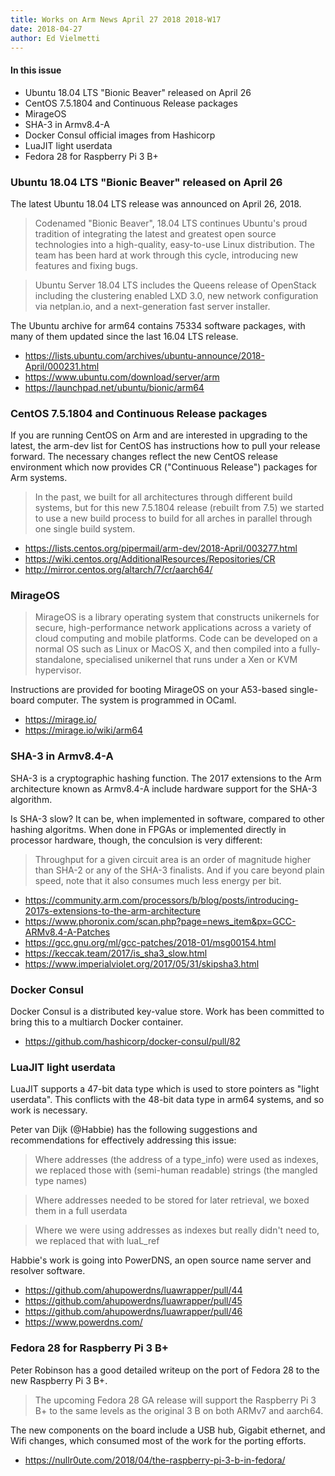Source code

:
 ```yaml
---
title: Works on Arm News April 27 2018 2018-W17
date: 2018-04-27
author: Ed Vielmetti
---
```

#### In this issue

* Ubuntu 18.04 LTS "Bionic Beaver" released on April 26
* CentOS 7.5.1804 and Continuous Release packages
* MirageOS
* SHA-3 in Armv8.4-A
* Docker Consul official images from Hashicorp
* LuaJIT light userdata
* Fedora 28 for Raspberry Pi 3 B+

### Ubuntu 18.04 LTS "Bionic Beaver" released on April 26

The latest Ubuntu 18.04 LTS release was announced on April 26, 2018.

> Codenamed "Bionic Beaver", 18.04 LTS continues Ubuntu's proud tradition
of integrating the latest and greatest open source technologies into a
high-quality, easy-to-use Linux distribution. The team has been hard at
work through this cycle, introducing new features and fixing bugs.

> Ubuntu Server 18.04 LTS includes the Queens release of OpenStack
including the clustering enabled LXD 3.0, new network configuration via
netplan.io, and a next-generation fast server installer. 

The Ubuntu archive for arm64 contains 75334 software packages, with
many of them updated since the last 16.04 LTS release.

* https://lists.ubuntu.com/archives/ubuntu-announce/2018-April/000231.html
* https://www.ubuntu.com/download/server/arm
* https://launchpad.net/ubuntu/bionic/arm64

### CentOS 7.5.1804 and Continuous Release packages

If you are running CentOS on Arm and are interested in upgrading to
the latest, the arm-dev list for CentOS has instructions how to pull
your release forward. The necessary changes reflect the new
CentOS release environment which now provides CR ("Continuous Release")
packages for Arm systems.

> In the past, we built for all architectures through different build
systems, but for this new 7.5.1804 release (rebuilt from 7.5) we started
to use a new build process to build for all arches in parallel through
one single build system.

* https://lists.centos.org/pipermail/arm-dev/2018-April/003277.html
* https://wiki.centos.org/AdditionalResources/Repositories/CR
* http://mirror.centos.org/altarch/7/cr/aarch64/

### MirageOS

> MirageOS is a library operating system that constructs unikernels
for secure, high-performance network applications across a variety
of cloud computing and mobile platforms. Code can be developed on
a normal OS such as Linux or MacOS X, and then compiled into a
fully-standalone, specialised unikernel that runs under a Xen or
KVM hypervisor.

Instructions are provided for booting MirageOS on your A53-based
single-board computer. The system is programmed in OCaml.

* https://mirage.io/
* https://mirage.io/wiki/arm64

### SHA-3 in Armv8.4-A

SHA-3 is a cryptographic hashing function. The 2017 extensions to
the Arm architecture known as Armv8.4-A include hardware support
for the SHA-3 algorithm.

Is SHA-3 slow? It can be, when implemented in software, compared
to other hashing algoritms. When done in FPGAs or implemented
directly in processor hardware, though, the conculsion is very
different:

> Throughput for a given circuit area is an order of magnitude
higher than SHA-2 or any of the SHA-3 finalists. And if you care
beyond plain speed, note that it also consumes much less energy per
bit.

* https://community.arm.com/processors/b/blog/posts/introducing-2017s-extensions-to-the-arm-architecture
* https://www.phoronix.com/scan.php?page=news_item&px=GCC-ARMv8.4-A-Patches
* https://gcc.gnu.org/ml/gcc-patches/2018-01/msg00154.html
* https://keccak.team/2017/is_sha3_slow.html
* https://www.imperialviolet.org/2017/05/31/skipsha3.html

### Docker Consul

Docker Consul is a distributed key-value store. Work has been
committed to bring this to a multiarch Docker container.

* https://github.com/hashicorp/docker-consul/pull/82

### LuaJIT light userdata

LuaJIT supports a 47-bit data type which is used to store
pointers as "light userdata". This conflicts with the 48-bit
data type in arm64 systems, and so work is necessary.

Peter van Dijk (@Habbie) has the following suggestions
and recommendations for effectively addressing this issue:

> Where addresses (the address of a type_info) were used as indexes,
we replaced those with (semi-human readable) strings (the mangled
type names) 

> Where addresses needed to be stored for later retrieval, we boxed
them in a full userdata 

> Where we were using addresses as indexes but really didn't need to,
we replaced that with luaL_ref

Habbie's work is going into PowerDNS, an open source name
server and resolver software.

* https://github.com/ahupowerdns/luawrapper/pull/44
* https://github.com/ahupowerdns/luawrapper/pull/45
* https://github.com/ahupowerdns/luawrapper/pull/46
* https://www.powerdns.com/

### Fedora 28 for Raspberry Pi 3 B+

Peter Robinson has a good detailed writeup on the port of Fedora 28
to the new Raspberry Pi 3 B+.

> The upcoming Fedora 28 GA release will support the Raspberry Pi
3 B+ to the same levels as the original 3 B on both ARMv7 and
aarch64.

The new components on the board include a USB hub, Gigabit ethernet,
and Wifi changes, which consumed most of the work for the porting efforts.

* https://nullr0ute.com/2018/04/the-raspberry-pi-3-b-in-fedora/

▸ What is needed: All lines with the word "from" must be located in the data and copied.

▸ Solution to the exercise:
* Docker Consul official images from Hashicorp
systems, but for this new 7.5.1804 release (rebuilt from 7.5) we started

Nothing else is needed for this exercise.